- Opening Delimiter -

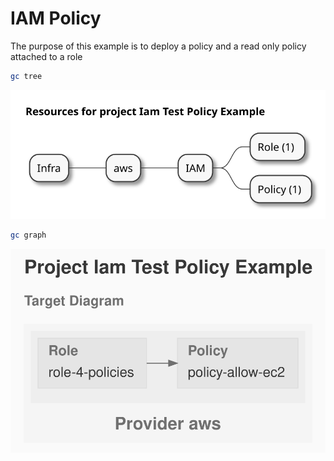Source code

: # IAM Policy

The purpose of this example is to deploy a policy and a read only policy attached to a role

```sh
gc tree
```

![resources-mindmap](./artifacts/resources-mindmap.svg)

```sh
gc graph
```

![diagram-target.svg](./artifacts/diagram-target.svg)
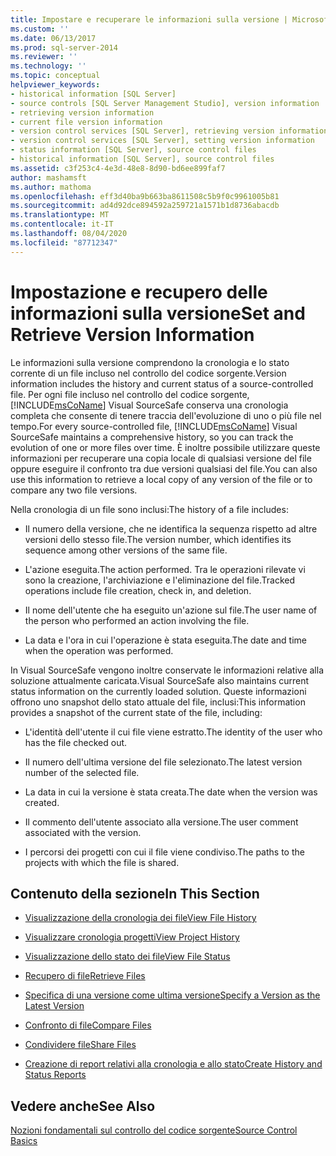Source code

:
 ```yaml
---
title: Impostare e recuperare le informazioni sulla versione | Microsoft Docs
ms.custom: ''
ms.date: 06/13/2017
ms.prod: sql-server-2014
ms.reviewer: ''
ms.technology: ''
ms.topic: conceptual
helpviewer_keywords:
- historical information [SQL Server]
- source controls [SQL Server Management Studio], version information
- retrieving version information
- current file version information
- version control services [SQL Server], retrieving version information
- version control services [SQL Server], setting version information
- status information [SQL Server], source control files
- historical information [SQL Server], source control files
ms.assetid: c3f253c4-4e3d-48e8-8d90-bd6ee899faf7
author: mashamsft
ms.author: mathoma
ms.openlocfilehash: eff3d40ba9b663ba8611508c5b9f0c9961005b81
ms.sourcegitcommit: ad4d92dce894592a259721a1571b1d8736abacdb
ms.translationtype: MT
ms.contentlocale: it-IT
ms.lasthandoff: 08/04/2020
ms.locfileid: "87712347"
---
```

# <a name="set-and-retrieve-version-information"></a><span data-ttu-id="167a9-102">Impostazione e recupero delle informazioni sulla versione</span><span class="sxs-lookup"><span data-stu-id="167a9-102">Set and Retrieve Version Information</span></span>
  <span data-ttu-id="167a9-103">Le informazioni sulla versione comprendono la cronologia e lo stato corrente di un file incluso nel controllo del codice sorgente.</span><span class="sxs-lookup"><span data-stu-id="167a9-103">Version information includes the history and current status of a source-controlled file.</span></span> <span data-ttu-id="167a9-104">Per ogni file incluso nel controllo del codice sorgente, [!INCLUDE[msCoName](../includes/msconame-md.md)] Visual SourceSafe conserva una cronologia completa che consente di tenere traccia dell'evoluzione di uno o più file nel tempo.</span><span class="sxs-lookup"><span data-stu-id="167a9-104">For every source-controlled file, [!INCLUDE[msCoName](../includes/msconame-md.md)] Visual SourceSafe maintains a comprehensive history, so you can track the evolution of one or more files over time.</span></span> <span data-ttu-id="167a9-105">È inoltre possibile utilizzare queste informazioni per recuperare una copia locale di qualsiasi versione del file oppure eseguire il confronto tra due versioni qualsiasi del file.</span><span class="sxs-lookup"><span data-stu-id="167a9-105">You can also use this information to retrieve a local copy of any version of the file or to compare any two file versions.</span></span>  
  
 <span data-ttu-id="167a9-106">Nella cronologia di un file sono inclusi:</span><span class="sxs-lookup"><span data-stu-id="167a9-106">The history of a file includes:</span></span>  
  
-   <span data-ttu-id="167a9-107">Il numero della versione, che ne identifica la sequenza rispetto ad altre versioni dello stesso file.</span><span class="sxs-lookup"><span data-stu-id="167a9-107">The version number, which identifies its sequence among other versions of the same file.</span></span>  
  
-   <span data-ttu-id="167a9-108">L'azione eseguita.</span><span class="sxs-lookup"><span data-stu-id="167a9-108">The action performed.</span></span> <span data-ttu-id="167a9-109">Tra le operazioni rilevate vi sono la creazione, l'archiviazione e l'eliminazione del file.</span><span class="sxs-lookup"><span data-stu-id="167a9-109">Tracked operations include file creation, check in, and deletion.</span></span>  
  
-   <span data-ttu-id="167a9-110">Il nome dell'utente che ha eseguito un'azione sul file.</span><span class="sxs-lookup"><span data-stu-id="167a9-110">The user name of the person who performed an action involving the file.</span></span>  
  
-   <span data-ttu-id="167a9-111">La data e l'ora in cui l'operazione è stata eseguita.</span><span class="sxs-lookup"><span data-stu-id="167a9-111">The date and time when the operation was performed.</span></span>  
  
 <span data-ttu-id="167a9-112">In Visual SourceSafe vengono inoltre conservate le informazioni relative alla soluzione attualmente caricata.</span><span class="sxs-lookup"><span data-stu-id="167a9-112">Visual SourceSafe also maintains current status information on the currently loaded solution.</span></span> <span data-ttu-id="167a9-113">Queste informazioni offrono uno snapshot dello stato attuale del file, inclusi:</span><span class="sxs-lookup"><span data-stu-id="167a9-113">This information provides a snapshot of the current state of the file, including:</span></span>  
  
-   <span data-ttu-id="167a9-114">L'identità dell'utente il cui file viene estratto.</span><span class="sxs-lookup"><span data-stu-id="167a9-114">The identity of the user who has the file checked out.</span></span>  
  
-   <span data-ttu-id="167a9-115">Il numero dell'ultima versione del file selezionato.</span><span class="sxs-lookup"><span data-stu-id="167a9-115">The latest version number of the selected file.</span></span>  
  
-   <span data-ttu-id="167a9-116">La data in cui la versione è stata creata.</span><span class="sxs-lookup"><span data-stu-id="167a9-116">The date when the version was created.</span></span>  
  
-   <span data-ttu-id="167a9-117">Il commento dell'utente associato alla versione.</span><span class="sxs-lookup"><span data-stu-id="167a9-117">The user comment associated with the version.</span></span>  
  
-   <span data-ttu-id="167a9-118">I percorsi dei progetti con cui il file viene condiviso.</span><span class="sxs-lookup"><span data-stu-id="167a9-118">The paths to the projects with which the file is shared.</span></span>  
  
## <a name="in-this-section"></a><span data-ttu-id="167a9-119">Contenuto della sezione</span><span class="sxs-lookup"><span data-stu-id="167a9-119">In This Section</span></span>  
  
-   [<span data-ttu-id="167a9-120">Visualizzazione della cronologia dei file</span><span class="sxs-lookup"><span data-stu-id="167a9-120">View File History</span></span>](../../2014/database-engine/view-file-history.md)  
  
-   [<span data-ttu-id="167a9-121">Visualizzare cronologia progetti</span><span class="sxs-lookup"><span data-stu-id="167a9-121">View Project History</span></span>](../../2014/database-engine/view-project-history.md)  
  
-   [<span data-ttu-id="167a9-122">Visualizzazione dello stato dei file</span><span class="sxs-lookup"><span data-stu-id="167a9-122">View File Status</span></span>](../../2014/database-engine/view-file-status.md)  
  
-   [<span data-ttu-id="167a9-123">Recupero di file</span><span class="sxs-lookup"><span data-stu-id="167a9-123">Retrieve Files</span></span>](../../2014/database-engine/retrieve-files.md)  
  
-   [<span data-ttu-id="167a9-124">Specifica di una versione come ultima versione</span><span class="sxs-lookup"><span data-stu-id="167a9-124">Specify a Version as the Latest Version</span></span>](../../2014/database-engine/specify-a-version-as-the-latest-version.md)  
  
-   [<span data-ttu-id="167a9-125">Confronto di file</span><span class="sxs-lookup"><span data-stu-id="167a9-125">Compare Files</span></span>](../../2014/database-engine/compare-files.md)  
  
-   [<span data-ttu-id="167a9-126">Condividere file</span><span class="sxs-lookup"><span data-stu-id="167a9-126">Share Files</span></span>](../../2014/database-engine/share-files.md)  
  
-   [<span data-ttu-id="167a9-127">Creazione di report relativi alla cronologia e allo stato</span><span class="sxs-lookup"><span data-stu-id="167a9-127">Create History and Status Reports</span></span>](../../2014/database-engine/create-history-and-status-reports.md)  
  
## <a name="see-also"></a><span data-ttu-id="167a9-128">Vedere anche</span><span class="sxs-lookup"><span data-stu-id="167a9-128">See Also</span></span>  
 [<span data-ttu-id="167a9-129">Nozioni fondamentali sul controllo del codice sorgente</span><span class="sxs-lookup"><span data-stu-id="167a9-129">Source Control Basics</span></span>](../../2014/database-engine/source-control-basics.md)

- Closing Delimiter -

TRY IT —
Copy out every line from the data above that has "when" in it.

COMPLETED TASK —
-   <span data-ttu-id="167a9-111">La data e l'ora in cui l'operazione è stata eseguita.</span><span class="sxs-lookup"><span data-stu-id="167a9-111">The date and time when the operation was performed.</span></span>  
-   <span data-ttu-id="167a9-116">La data in cui la versione è stata creata.</span><span class="sxs-lookup"><span data-stu-id="167a9-116">The date when the version was created.</span></span>  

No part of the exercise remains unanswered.